→ **Available data**
• • • • • • •
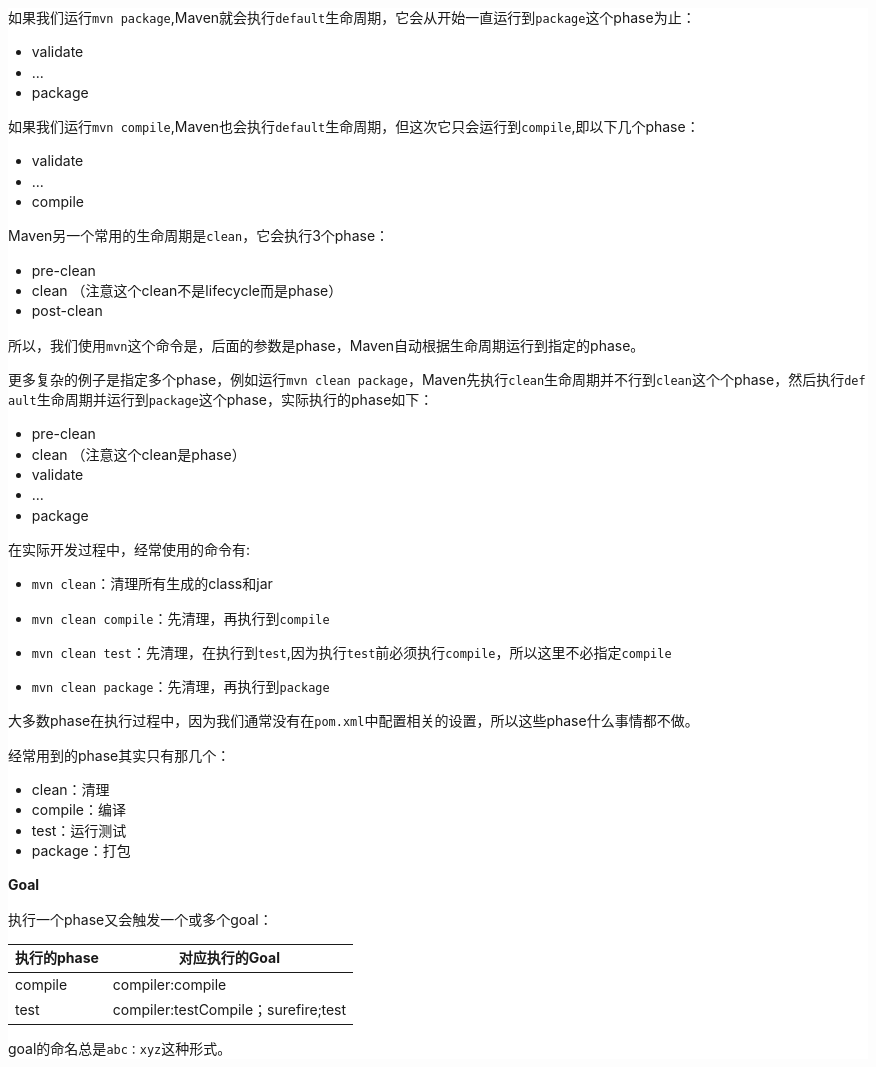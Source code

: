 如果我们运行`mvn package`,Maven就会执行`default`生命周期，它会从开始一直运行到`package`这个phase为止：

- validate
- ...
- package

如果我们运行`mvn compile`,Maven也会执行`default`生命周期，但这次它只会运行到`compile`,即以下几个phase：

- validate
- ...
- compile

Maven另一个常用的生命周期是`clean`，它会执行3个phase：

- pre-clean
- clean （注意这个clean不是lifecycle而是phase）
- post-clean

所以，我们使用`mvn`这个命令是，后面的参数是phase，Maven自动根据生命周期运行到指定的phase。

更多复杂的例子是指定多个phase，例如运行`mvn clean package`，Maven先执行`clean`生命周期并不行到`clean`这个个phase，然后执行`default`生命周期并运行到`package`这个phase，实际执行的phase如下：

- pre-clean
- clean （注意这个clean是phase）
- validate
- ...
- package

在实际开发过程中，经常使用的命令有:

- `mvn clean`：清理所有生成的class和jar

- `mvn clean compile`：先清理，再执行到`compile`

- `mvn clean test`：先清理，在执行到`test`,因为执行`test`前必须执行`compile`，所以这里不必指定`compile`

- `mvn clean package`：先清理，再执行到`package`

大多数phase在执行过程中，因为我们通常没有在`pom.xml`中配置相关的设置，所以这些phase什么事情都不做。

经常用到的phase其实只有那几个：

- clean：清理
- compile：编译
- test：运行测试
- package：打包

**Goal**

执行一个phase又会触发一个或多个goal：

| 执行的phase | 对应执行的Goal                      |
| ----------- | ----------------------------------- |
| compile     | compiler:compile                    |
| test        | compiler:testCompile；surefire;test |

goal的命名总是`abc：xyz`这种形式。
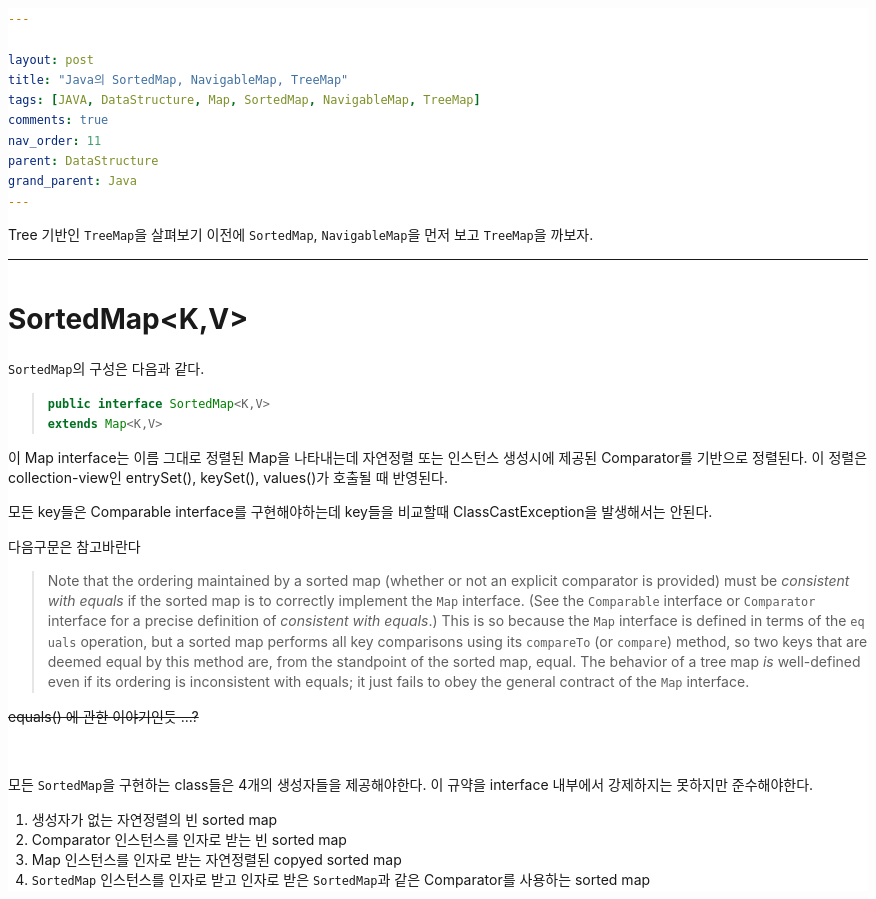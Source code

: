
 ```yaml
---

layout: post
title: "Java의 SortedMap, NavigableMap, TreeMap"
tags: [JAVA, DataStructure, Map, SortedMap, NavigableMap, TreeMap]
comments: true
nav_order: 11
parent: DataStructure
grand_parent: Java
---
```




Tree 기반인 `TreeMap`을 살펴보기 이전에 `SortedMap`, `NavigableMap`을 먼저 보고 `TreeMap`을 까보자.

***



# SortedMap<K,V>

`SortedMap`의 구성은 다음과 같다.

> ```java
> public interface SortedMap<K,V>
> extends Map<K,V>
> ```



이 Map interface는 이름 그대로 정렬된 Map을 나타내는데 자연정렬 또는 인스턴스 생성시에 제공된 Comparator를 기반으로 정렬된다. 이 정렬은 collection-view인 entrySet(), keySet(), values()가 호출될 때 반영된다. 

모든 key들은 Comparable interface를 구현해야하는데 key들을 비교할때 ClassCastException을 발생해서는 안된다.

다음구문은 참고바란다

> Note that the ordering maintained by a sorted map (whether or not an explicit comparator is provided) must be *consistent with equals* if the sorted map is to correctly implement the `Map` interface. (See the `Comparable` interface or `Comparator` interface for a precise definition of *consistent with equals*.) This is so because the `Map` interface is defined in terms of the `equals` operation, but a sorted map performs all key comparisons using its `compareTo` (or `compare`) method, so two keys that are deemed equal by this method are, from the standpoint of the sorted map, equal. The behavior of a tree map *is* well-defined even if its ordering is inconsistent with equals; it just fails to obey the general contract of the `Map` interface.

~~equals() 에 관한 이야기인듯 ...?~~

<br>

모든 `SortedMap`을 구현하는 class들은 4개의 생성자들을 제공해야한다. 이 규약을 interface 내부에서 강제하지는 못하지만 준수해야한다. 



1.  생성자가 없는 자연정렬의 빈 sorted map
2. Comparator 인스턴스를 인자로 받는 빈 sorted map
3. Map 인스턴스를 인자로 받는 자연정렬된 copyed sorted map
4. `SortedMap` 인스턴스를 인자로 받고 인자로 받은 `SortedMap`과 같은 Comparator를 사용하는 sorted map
• • • • • • •
→ **Problem requirements**
Images are to be omitted; everything else in the records is to be transcribed exactly.

→ **Answer to this task**
Source code

: 如果我们运行`mvn package`,Maven就会执行`default`生命周期，它会从开始一直运行到`package`这个phase为止：

- validate
- ...
- package

如果我们运行`mvn compile`,Maven也会执行`default`生命周期，但这次它只会运行到`compile`,即以下几个phase：

- validate
- ...
- compile

Maven另一个常用的生命周期是`clean`，它会执行3个phase：

- pre-clean
- clean （注意这个clean不是lifecycle而是phase）
- post-clean

所以，我们使用`mvn`这个命令是，后面的参数是phase，Maven自动根据生命周期运行到指定的phase。

更多复杂的例子是指定多个phase，例如运行`mvn clean package`，Maven先执行`clean`生命周期并不行到`clean`这个个phase，然后执行`default`生命周期并运行到`package`这个phase，实际执行的phase如下：

- pre-clean
- clean （注意这个clean是phase）
- validate
- ...
- package

在实际开发过程中，经常使用的命令有:

- `mvn clean`：清理所有生成的class和jar

- `mvn clean compile`：先清理，再执行到`compile`

- `mvn clean test`：先清理，在执行到`test`,因为执行`test`前必须执行`compile`，所以这里不必指定`compile`

- `mvn clean package`：先清理，再执行到`package`

大多数phase在执行过程中，因为我们通常没有在`pom.xml`中配置相关的设置，所以这些phase什么事情都不做。

经常用到的phase其实只有那几个：

- clean：清理
- compile：编译
- test：运行测试
- package：打包

**Goal**

执行一个phase又会触发一个或多个goal：

| 执行的phase | 对应执行的Goal                      |
| ----------- | ----------------------------------- |
| compile     | compiler:compile                    |
| test        | compiler:testCompile；surefire;test |

goal的命名总是`abc：xyz`这种形式。
Source code

:
 ```yaml
---

layout: post
title: "Java의 SortedMap, NavigableMap, TreeMap"
tags: [JAVA, DataStructure, Map, SortedMap, NavigableMap, TreeMap]
comments: true
nav_order: 11
parent: DataStructure
grand_parent: Java
---
```




Tree 기반인 `TreeMap`을 살펴보기 이전에 `SortedMap`, `NavigableMap`을 먼저 보고 `TreeMap`을 까보자.

***



# SortedMap<K,V>

`SortedMap`의 구성은 다음과 같다.

> ```java
> public interface SortedMap<K,V>
> extends Map<K,V>
> ```



이 Map interface는 이름 그대로 정렬된 Map을 나타내는데 자연정렬 또는 인스턴스 생성시에 제공된 Comparator를 기반으로 정렬된다. 이 정렬은 collection-view인 entrySet(), keySet(), values()가 호출될 때 반영된다. 

모든 key들은 Comparable interface를 구현해야하는데 key들을 비교할때 ClassCastException을 발생해서는 안된다.

다음구문은 참고바란다

> Note that the ordering maintained by a sorted map (whether or not an explicit comparator is provided) must be *consistent with equals* if the sorted map is to correctly implement the `Map` interface. (See the `Comparable` interface or `Comparator` interface for a precise definition of *consistent with equals*.) This is so because the `Map` interface is defined in terms of the `equals` operation, but a sorted map performs all key comparisons using its `compareTo` (or `compare`) method, so two keys that are deemed equal by this method are, from the standpoint of the sorted map, equal. The behavior of a tree map *is* well-defined even if its ordering is inconsistent with equals; it just fails to obey the general contract of the `Map` interface.

~~equals() 에 관한 이야기인듯 ...?~~

<br>

모든 `SortedMap`을 구현하는 class들은 4개의 생성자들을 제공해야한다. 이 규약을 interface 내부에서 강제하지는 못하지만 준수해야한다. 



1.  생성자가 없는 자연정렬의 빈 sorted map
2. Comparator 인스턴스를 인자로 받는 빈 sorted map
3. Map 인스턴스를 인자로 받는 자연정렬된 copyed sorted map
4. `SortedMap` 인스턴스를 인자로 받고 인자로 받은 `SortedMap`과 같은 Comparator를 사용하는 sorted map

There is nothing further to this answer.